Hey why my yubico key doesn't detect my account on my pc. Please help
By any chance do you have a Microsoft 'Online' account ? You have to have a 'Local' account to be able to use this.
@11:23 - it did not ask for you to press or touch the YubiKey ?
You have to enable that option in the Yubikey application.
the only user that popsup is defaultuser, but that's not my username? Why could this be
Have you made sure that your using a 'local' user account and that it's not a microsoft online user account ?
Click on 'Start' and open up 'Settings' then in the top left corner you should see your username and underneath that it needs to say 'Local Account'.
You should be able to make it local (if it's not already) by opening up Accounts from the Settings menu and then change the settings to make it a local account.
To anyone new here, set the playback speed to 1.5
The cheek of it 😃Yes you can of course set it to what speed you like, however the video is done at a 'slow pace' so that it's easy to follow for novices as well !
is there any way to change the main login name? Yubico Login?

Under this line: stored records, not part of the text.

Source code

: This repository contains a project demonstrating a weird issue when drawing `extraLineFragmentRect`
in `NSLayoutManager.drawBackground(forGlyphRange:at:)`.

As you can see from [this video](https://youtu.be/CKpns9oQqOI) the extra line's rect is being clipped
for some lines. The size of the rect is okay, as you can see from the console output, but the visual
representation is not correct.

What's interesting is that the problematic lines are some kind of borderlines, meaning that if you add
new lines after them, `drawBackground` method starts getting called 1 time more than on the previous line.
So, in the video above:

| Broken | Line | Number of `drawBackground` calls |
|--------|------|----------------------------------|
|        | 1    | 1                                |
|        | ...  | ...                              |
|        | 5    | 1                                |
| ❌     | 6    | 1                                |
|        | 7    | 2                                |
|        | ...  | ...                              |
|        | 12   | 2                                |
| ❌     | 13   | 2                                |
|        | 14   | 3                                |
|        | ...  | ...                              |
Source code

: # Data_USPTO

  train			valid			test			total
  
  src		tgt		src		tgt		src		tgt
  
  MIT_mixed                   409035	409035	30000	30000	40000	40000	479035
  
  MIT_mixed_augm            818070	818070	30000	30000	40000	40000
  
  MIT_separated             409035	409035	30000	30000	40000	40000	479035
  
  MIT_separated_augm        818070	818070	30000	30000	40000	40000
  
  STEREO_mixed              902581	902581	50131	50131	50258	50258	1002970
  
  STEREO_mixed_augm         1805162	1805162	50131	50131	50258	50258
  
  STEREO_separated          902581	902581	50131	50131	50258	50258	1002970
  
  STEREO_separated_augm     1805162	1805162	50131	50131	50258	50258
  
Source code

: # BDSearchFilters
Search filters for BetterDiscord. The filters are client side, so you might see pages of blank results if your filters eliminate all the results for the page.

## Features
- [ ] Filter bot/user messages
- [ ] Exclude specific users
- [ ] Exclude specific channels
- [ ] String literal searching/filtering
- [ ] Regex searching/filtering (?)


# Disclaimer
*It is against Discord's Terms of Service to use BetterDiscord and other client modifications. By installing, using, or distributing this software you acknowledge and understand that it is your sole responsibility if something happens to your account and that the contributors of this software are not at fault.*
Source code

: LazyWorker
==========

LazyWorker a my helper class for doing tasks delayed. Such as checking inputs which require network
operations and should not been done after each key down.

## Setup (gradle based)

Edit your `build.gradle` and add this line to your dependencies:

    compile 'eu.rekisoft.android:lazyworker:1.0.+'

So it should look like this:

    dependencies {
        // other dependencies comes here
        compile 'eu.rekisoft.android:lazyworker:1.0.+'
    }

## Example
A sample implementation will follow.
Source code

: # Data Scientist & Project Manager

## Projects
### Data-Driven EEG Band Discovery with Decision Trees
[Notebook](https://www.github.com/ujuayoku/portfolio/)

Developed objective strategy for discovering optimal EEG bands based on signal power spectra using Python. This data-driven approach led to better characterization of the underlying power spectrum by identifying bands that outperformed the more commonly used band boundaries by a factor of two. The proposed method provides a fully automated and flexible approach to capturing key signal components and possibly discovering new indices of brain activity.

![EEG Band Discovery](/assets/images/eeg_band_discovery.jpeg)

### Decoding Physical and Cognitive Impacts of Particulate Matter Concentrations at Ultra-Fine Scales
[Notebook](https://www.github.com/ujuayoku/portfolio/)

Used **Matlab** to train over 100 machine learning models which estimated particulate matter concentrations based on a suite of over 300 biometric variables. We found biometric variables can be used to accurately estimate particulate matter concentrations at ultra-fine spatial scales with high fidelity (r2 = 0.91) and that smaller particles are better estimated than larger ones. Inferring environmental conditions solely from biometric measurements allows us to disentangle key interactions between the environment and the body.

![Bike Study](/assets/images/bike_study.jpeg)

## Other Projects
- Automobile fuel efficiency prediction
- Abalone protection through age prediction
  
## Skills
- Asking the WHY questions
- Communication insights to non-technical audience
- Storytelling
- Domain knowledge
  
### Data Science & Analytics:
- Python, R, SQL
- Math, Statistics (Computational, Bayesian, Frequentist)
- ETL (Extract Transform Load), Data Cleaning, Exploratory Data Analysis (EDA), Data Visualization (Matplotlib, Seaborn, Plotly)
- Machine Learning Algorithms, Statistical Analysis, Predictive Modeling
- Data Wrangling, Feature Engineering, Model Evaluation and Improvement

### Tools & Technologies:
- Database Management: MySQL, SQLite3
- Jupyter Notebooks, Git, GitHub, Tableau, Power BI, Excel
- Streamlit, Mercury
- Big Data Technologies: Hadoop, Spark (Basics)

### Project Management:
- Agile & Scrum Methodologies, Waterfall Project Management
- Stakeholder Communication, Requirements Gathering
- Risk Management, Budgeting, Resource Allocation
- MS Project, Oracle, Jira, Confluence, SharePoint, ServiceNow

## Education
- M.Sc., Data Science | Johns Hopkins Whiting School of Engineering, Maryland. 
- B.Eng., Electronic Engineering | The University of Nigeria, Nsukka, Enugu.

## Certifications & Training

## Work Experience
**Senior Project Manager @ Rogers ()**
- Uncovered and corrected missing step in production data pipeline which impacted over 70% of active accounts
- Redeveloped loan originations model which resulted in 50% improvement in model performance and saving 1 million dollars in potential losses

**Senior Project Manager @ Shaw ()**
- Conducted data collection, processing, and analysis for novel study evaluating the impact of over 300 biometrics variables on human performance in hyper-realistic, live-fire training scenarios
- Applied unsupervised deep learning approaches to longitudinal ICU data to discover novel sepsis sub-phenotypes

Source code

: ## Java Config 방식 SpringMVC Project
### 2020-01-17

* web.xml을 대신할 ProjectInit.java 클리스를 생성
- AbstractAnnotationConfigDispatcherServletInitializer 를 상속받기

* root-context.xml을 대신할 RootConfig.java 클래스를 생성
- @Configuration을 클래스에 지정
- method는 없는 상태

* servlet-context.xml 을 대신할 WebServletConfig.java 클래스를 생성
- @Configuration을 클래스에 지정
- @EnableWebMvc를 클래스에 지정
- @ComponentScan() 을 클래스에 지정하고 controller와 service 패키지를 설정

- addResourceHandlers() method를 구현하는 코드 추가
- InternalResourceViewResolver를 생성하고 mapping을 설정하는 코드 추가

I think you would have to go through the steps again and just tick another name from the list and untick another in the Yubikey app.
Hi, greate video but this do not work with domain account :)
Thank you. Yes it only works with local user accounts, not Microsoft Online or Domain accounts.
WARNING: Fails with Remote Desktop.
Yes it's not really meant to be used with Remote Desktop services.
More bother than it is worth
That's your personal opinion which your quite entitled to. However it does seem to be a popular solution/video.
What happens if I need to log in from another computer to access One Drive?
You won't need the Yubikey but should just be able to use your Microsoft credentials to access One Drive remotely, or just use a web browser to go to One Drive through that.